Climate change is in the air as many of the wind-friendly provinces are finalizing their plans ahead of the forthcoming 2015 United Nations Climate Change Conference in Paris, according to the Canadian Wind Energy Association (CanWEA).
During the opening general session of the association's annual conference and exhibition in Toronto, several of CanWEA's regional directors told attendees that efforts inside some of Canada's leading wind provinces are being made to decarbonize the grid – which, in some cases, could mean big opportunities for renewable energy technologies such as wind and solar.
For example, Quebec is hoping to export electricity to the U.S. to help some northern states comply with the Clean Power Plan, the ambitious greenhouse-gas reduction effort spearheaded by the U.S. Environmental Protection Agency (EPA), according to Jean-Frederick Legendre, CanWEA's regional policy director for Quebec.
‘In Quebec, we have a marketable product called electricity. By bundling wind energy with hydro, we can help our neighbors make their goals,’ noted Legendre, adding that the EPA rules allow states to bring in electricity from neighboring Canada.
And it's not just Quebec: Provinces such as Ontario – which has already rid itself of coal-fired generation – and British Columbia are getting into the act.
Even Alberta – Canada's oil and gas capital – is taking steps to put its best (green) foot forward, said Robert Hornung, CanWEA's president, who delivered status updates for both the Alberta and Saskatchewan wind markets.
‘A new Alberta government may create significant new opportunities for wind energy,’ Hornung said, noting that a push for renewables is a refreshing departure from the status quo in the province.
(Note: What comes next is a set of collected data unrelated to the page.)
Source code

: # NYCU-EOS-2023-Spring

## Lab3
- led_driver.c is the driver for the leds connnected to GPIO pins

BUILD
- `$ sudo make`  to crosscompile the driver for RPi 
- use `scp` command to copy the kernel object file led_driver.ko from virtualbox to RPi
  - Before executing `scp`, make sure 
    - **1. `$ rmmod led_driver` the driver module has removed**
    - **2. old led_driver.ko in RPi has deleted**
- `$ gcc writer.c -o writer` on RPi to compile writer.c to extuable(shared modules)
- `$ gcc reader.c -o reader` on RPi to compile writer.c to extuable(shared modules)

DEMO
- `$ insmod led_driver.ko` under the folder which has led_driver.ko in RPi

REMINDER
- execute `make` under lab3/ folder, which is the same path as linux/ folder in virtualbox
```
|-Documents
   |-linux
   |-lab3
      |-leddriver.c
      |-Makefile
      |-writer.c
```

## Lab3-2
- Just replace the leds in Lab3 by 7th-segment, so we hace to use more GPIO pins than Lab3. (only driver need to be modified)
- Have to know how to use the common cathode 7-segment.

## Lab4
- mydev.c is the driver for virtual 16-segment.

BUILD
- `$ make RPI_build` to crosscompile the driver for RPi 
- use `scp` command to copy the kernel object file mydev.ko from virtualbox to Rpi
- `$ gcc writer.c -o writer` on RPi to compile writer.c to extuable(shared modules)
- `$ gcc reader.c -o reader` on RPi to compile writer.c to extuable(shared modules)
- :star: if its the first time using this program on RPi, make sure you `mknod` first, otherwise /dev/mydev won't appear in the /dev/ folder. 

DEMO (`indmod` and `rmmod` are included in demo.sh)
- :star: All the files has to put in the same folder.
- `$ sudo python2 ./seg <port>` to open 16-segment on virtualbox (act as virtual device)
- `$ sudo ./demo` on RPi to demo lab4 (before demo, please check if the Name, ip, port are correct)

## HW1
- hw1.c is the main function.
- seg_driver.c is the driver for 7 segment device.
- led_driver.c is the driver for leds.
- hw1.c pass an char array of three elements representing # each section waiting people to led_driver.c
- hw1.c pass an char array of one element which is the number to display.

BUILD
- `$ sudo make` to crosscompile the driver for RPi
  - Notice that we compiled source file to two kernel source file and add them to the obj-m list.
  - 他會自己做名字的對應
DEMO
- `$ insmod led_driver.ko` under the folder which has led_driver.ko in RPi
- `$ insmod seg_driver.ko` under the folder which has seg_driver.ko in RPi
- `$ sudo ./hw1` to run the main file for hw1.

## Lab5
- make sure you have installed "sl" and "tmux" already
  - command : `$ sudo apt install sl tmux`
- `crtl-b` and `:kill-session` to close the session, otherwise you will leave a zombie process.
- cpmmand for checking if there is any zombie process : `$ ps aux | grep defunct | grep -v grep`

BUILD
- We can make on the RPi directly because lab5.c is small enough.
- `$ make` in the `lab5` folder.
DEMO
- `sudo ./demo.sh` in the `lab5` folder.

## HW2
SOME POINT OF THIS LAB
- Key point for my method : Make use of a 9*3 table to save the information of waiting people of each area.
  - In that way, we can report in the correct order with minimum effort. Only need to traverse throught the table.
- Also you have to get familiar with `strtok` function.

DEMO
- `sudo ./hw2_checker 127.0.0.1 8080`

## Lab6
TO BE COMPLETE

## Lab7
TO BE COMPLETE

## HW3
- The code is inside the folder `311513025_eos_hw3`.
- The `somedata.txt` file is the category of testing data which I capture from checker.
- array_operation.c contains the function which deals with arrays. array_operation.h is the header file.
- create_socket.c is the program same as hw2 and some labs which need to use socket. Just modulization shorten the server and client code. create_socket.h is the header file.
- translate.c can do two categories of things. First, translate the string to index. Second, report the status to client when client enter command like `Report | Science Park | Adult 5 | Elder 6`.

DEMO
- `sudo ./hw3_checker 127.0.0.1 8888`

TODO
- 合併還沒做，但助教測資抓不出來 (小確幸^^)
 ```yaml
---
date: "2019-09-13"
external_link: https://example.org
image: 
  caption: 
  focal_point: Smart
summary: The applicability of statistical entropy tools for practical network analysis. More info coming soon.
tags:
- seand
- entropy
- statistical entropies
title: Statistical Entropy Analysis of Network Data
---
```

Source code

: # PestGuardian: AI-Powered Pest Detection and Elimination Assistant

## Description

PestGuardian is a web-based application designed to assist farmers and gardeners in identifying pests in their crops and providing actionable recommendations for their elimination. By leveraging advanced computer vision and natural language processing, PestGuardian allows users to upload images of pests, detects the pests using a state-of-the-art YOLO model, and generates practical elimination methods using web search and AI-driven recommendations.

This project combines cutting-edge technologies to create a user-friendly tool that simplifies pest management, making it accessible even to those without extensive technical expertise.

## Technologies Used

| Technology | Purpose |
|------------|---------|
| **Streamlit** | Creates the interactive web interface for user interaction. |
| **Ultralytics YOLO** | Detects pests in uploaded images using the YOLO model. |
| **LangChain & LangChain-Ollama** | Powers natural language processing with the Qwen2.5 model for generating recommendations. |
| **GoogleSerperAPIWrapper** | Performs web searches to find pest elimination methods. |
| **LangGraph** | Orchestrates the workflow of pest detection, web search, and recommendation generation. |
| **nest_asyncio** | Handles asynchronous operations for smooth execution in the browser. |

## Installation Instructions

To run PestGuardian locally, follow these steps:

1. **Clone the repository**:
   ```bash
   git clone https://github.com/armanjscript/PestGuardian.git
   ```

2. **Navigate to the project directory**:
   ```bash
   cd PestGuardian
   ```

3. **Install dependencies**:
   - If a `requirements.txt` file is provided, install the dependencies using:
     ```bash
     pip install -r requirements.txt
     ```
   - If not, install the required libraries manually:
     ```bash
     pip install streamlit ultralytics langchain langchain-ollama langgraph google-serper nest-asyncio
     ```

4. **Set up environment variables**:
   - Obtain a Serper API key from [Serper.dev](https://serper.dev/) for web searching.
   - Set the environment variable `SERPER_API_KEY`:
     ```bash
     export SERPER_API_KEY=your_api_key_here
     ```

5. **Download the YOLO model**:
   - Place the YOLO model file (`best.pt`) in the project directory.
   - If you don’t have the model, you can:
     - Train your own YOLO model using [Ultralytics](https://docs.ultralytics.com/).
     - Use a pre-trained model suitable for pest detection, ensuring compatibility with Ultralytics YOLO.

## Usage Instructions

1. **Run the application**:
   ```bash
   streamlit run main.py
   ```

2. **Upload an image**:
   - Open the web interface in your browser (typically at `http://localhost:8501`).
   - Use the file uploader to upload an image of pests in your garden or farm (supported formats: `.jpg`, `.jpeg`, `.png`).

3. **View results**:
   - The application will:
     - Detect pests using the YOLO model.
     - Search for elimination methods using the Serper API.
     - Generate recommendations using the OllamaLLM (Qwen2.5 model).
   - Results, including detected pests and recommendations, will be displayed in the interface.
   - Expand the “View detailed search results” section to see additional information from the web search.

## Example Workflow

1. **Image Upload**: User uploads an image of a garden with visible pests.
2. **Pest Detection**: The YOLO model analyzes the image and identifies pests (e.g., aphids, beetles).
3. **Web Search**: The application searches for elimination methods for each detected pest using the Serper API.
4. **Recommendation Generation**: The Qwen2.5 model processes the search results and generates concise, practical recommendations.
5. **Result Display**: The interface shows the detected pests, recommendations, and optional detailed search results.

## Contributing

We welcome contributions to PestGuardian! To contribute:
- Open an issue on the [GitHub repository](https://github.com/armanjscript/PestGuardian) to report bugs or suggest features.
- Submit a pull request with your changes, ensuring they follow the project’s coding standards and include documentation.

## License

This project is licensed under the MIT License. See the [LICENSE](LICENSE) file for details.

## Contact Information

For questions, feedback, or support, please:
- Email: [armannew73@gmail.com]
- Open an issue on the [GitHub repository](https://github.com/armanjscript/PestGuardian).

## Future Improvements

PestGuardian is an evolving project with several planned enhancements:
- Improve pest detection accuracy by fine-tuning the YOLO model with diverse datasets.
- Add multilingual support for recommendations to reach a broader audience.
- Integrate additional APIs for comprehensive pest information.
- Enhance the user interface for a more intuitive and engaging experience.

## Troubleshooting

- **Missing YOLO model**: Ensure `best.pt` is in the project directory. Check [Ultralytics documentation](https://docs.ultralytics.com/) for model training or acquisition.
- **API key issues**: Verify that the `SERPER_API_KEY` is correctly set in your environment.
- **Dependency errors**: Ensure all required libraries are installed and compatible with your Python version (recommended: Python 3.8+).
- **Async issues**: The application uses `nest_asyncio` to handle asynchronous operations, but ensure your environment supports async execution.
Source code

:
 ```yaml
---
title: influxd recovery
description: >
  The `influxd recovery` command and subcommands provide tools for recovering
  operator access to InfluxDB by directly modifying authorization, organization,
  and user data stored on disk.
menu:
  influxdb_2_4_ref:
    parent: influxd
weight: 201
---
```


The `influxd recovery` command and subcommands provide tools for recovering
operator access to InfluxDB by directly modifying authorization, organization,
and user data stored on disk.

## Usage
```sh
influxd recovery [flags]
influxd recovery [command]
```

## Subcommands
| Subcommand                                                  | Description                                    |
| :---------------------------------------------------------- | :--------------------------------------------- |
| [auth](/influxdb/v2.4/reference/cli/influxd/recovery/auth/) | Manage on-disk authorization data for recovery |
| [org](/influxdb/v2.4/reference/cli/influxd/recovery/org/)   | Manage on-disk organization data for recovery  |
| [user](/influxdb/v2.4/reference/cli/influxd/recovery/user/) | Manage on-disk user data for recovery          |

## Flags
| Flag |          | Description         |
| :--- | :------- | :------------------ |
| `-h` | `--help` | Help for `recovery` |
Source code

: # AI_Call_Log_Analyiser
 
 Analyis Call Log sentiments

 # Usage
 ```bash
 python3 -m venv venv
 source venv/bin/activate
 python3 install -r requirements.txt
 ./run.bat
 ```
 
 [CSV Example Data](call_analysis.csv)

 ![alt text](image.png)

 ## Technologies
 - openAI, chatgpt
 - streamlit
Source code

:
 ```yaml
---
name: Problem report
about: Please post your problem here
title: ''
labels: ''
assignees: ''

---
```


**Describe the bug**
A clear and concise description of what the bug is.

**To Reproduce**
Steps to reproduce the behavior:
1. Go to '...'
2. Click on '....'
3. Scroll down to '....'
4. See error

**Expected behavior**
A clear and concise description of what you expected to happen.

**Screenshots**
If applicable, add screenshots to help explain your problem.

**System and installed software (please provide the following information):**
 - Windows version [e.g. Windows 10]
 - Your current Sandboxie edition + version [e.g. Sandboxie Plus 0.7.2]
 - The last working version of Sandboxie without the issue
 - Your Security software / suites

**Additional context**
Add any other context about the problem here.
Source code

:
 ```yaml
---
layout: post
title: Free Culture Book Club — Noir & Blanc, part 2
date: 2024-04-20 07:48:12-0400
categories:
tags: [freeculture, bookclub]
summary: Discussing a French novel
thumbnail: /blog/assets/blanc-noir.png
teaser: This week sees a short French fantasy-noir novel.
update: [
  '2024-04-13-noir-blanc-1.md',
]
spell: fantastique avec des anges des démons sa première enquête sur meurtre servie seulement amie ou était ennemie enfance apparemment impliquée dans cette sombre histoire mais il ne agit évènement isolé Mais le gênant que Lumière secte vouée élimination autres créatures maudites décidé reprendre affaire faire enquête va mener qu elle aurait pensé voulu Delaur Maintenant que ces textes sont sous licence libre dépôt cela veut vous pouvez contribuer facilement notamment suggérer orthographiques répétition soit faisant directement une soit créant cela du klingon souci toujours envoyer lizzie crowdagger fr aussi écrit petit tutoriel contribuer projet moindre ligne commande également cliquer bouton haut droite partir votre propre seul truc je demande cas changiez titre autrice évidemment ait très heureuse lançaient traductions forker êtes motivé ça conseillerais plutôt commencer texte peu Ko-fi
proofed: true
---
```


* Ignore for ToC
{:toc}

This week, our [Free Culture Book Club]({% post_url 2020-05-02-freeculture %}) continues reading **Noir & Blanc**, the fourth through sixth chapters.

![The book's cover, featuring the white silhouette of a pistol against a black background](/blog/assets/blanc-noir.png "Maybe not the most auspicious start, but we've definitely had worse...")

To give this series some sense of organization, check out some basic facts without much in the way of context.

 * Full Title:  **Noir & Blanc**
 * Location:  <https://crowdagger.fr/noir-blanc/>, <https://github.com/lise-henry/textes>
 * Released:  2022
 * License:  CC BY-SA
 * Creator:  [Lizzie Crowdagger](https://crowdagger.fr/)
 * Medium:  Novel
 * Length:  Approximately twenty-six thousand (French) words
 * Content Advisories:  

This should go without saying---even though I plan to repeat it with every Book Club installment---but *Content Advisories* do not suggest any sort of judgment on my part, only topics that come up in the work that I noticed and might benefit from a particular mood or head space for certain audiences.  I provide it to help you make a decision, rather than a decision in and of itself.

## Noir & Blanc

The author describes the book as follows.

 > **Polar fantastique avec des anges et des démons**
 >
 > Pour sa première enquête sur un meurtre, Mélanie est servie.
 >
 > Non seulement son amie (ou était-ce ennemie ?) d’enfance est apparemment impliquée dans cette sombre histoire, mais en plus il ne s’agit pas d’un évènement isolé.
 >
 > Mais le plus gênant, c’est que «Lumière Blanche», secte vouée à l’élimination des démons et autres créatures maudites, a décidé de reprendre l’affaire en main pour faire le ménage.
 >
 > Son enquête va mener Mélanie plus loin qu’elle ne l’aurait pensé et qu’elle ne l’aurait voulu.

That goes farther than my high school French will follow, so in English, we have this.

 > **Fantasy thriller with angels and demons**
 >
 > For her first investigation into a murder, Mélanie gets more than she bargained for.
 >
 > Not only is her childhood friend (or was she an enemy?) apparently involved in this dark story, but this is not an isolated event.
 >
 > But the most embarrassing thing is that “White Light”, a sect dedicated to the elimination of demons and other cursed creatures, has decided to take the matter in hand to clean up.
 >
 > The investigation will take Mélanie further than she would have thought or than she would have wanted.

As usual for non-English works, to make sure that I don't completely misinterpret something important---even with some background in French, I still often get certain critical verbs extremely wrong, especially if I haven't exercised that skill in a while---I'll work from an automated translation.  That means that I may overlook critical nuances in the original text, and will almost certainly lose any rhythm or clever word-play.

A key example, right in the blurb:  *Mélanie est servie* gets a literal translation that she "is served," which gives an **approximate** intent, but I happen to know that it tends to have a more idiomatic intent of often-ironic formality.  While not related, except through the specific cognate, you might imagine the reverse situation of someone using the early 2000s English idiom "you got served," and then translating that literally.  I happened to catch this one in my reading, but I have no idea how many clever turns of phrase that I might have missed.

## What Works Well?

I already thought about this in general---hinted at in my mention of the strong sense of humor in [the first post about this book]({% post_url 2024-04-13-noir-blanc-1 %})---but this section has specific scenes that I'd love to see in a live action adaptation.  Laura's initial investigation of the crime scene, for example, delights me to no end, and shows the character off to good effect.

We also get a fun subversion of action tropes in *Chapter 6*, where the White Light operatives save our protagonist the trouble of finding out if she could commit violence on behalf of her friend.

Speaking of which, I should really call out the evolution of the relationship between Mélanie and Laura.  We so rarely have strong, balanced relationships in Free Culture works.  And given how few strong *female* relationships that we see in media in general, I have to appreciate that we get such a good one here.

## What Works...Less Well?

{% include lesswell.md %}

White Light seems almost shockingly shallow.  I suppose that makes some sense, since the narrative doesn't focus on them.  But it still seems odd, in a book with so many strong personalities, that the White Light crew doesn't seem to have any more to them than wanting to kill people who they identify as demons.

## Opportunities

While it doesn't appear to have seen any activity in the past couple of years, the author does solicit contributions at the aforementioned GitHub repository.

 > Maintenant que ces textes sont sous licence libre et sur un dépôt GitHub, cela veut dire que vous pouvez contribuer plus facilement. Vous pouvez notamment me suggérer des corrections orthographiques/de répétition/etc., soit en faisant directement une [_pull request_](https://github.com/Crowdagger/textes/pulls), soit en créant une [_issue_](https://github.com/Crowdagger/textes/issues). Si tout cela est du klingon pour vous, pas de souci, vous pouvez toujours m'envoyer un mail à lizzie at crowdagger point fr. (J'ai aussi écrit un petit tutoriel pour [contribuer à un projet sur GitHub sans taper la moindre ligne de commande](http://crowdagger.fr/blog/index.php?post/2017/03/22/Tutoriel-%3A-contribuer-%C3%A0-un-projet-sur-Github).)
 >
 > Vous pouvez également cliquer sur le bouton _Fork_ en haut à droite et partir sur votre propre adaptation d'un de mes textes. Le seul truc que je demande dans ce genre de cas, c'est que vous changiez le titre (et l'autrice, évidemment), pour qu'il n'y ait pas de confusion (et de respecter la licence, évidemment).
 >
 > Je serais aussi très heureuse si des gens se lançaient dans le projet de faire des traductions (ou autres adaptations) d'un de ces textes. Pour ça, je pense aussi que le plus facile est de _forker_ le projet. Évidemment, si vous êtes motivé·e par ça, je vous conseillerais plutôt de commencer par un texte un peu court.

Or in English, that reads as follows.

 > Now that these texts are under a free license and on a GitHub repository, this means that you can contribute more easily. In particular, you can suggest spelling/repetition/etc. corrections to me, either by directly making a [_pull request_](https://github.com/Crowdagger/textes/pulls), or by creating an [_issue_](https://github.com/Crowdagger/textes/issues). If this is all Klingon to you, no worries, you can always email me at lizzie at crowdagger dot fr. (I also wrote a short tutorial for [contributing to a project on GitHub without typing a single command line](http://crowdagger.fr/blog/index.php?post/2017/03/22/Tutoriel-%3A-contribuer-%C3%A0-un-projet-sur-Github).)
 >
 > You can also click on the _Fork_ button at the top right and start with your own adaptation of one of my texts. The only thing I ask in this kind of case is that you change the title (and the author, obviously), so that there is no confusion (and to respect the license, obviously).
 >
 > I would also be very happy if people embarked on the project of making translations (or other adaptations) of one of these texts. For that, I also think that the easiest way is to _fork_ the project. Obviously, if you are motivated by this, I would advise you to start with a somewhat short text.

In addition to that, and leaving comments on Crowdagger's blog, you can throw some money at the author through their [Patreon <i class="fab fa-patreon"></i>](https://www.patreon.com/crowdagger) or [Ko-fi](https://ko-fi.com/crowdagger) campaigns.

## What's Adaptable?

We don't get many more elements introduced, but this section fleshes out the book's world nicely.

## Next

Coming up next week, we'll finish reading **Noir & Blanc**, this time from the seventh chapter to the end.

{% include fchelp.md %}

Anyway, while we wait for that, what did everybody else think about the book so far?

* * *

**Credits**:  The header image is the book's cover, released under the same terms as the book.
‘Things are changing in the province,’ declared the CanWEA exec, who explained that the new government appears to be serious in its renewable energy push. For example, he said, both CanWEA and the Canadian Solar Industries Association are working together to educate and inform the government.
‘When the government goes to Paris, they can say, 'These are our plans for renewable energy, and this is our target date,'’ Hornung said.
Although the push for renewables to replace fossil fuels is encouraging in the big picture, he added, several of the details remain a work in progress.
For example, take the issue of policy. Could wind energy benefit from carbon pricing or a cap-and-trade scenario?
‘The impact for renewables is more indirect,’ he admitted. Even though such a mechanism would increase the cost of gas and coal – in essence, making wind even more competitive – more work needs to be done.
‘While carbon pricing is very valuable to have," Hornung said, "we need to work on the policy.’